AI-based Metamaterial Design

Interdisciplinary Areas: Data and Engineering Applications

Project Description

This project will explore the development of design tools for elastic engineered material and metastructures leveraging the latest machine learning technologies. Engineered materials systems have opened new, unexpected, and exciting paths for the design of electromagnetic and acoustic devices that only few years ago were considered completely out of reach. Relevant examples range from near-zero index materials to the more recent class of topological materials.
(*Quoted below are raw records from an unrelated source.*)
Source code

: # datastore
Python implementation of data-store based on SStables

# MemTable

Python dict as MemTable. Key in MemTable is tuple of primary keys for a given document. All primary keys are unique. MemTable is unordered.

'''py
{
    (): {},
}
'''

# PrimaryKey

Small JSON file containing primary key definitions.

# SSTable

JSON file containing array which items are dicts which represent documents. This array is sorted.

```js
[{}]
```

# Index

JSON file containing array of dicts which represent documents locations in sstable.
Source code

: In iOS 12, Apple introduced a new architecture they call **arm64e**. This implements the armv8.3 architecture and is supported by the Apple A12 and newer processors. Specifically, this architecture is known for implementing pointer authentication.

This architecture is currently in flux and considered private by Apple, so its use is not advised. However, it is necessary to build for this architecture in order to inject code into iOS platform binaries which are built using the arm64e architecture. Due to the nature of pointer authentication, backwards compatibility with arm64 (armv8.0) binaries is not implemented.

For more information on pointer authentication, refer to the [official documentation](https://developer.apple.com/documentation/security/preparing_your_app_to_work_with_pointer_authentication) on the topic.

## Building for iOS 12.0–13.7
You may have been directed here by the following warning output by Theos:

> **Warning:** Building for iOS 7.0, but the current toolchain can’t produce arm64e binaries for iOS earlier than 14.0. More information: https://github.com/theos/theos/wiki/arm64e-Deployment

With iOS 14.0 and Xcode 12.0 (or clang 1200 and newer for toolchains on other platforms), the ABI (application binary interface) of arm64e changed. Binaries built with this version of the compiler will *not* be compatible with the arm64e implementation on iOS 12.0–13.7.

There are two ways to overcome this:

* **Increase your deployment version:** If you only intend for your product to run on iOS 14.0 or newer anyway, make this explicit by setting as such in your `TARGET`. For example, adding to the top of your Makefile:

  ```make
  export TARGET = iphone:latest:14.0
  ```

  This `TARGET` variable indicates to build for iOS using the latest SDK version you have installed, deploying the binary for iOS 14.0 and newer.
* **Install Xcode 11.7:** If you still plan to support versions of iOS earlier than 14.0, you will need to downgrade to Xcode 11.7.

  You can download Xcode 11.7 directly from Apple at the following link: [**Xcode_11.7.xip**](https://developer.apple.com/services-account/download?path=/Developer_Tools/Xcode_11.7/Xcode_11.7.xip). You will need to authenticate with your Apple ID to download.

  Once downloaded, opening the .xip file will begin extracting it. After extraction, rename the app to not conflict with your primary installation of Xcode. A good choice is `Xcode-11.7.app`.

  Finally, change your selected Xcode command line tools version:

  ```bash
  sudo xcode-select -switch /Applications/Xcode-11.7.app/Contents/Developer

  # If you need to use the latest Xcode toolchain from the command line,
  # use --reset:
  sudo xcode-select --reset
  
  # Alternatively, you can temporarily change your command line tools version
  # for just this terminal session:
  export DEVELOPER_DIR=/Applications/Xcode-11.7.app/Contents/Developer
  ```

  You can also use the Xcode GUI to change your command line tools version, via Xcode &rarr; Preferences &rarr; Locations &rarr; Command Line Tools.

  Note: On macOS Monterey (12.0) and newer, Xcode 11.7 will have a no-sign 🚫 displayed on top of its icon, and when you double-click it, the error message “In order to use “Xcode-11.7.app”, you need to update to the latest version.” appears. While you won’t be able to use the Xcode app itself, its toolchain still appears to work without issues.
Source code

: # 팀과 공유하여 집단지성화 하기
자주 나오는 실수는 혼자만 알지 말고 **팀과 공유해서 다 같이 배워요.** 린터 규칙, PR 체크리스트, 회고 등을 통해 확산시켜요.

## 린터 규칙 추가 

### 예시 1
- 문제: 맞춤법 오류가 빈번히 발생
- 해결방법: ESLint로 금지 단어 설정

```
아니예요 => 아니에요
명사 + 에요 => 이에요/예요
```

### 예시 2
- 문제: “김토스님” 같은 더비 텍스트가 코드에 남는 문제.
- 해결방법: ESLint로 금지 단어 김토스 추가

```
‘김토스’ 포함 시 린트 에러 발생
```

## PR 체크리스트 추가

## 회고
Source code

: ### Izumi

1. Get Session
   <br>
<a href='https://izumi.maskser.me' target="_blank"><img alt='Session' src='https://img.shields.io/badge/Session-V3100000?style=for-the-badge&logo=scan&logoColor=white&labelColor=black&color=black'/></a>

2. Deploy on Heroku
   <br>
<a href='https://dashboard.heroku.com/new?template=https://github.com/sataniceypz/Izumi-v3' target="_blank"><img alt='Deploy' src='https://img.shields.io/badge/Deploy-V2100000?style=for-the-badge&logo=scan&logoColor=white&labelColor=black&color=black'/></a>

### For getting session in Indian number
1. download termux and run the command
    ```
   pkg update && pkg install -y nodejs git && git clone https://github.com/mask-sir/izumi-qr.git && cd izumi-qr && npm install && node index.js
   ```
The design space offered by these different types of engineered materials is virtually unbounded and, for the most part, unexplored. The lack of proper design methodologies capable of selectively probing the design space in search of specific material functionalities is one of the major obstacles on the path towards practical applications. Current methods based on physics-driven or numerical (optimization) techniques are largely inadequate to deal with these complex design problems. The postdoctoral student will perform theoretical, numerical, and experimental work at the interface between continuum mechanics, wave propagation, and artificial intelligence. The selected candidate will utilize the state of the art facilities at Purdue’s Smart Informatix Laboratory, Structural Health Monitoring and Dynamics Laboratory, and Ray W. Herrick Laboratories in order to perform computations, material fabrication and experiments.


Start Date

August, 15, 2024


Postdoc Qualifications

PhD in Mechanical Engineering, Civil Engineering, Aerospace Engineering, or closely related fields. Experience in computational and experimental continuum mechanics, Artificial Intelligence, Machine Learning, dynamics and vibrations is preferred.



Mohammad R. Jahanshahi
Associate Professor of Civil Engineering
Associate Professor of Electrical and Computer Engineering (courtesy)
Smart Informatix Laboratory

Fabio Semperlotti
Professor of Mechanical Engineering
Professor of Aeronautics and Astronautics Engineering (courtesy)
Structural Health Monitoring and Dynamics Laboratory


Short Bibliography

1. Rih-Teng Wu, Mehdi Jokar, Mohammad R. Jahanshahi and Fabio Semperlotti, (2022), "A physics-constrained deep learning based approach for acoustic inverse scattering problems," Mechanical Systems and Signal Processing, 2022, Vol. 164, 108190, DOI: 10.1016/j.ymssp.2021.108190.
2. Rih-Teng Wu, Ting-Wei Liu, Mohammad R. Jahanshahi, Fabio Semperlotti, (2021), "Design of one-dimensional acoustic metamaterials using machine learning and cell concatenation," Structural and Multidisciplinary Optimization, 2021, Vol: 63, No. 5, 2399–2423, DOI: 10.1007/s00158-020-02819-6..
3. Zhu H., Liu T. W., Semperlotti, F., “Design and experimental observation of valley-Hall edge states in diatomic-graphene-like elastic waveguides”, Phys. Rev. B, 97, 174301, 2018.
4. Zhu H., Semperlotti F., "Double-zero-index elastic phononic waveguides", Phys. Rev. Appl., 8, 064031, 2017.
5. Rih-Teng Wu and Mohammad R. Jahanshahi, (2019), "Deep convolutional neural networks for structural dynamic response estimation and system identification," Journal of Engineering Mechanics, American Society of Civil Engineers (ASCE), in press, Vol. 145, No. 1, January 2019, DOI: 10.1061/(ASCE)EM.1943-7889.0001556.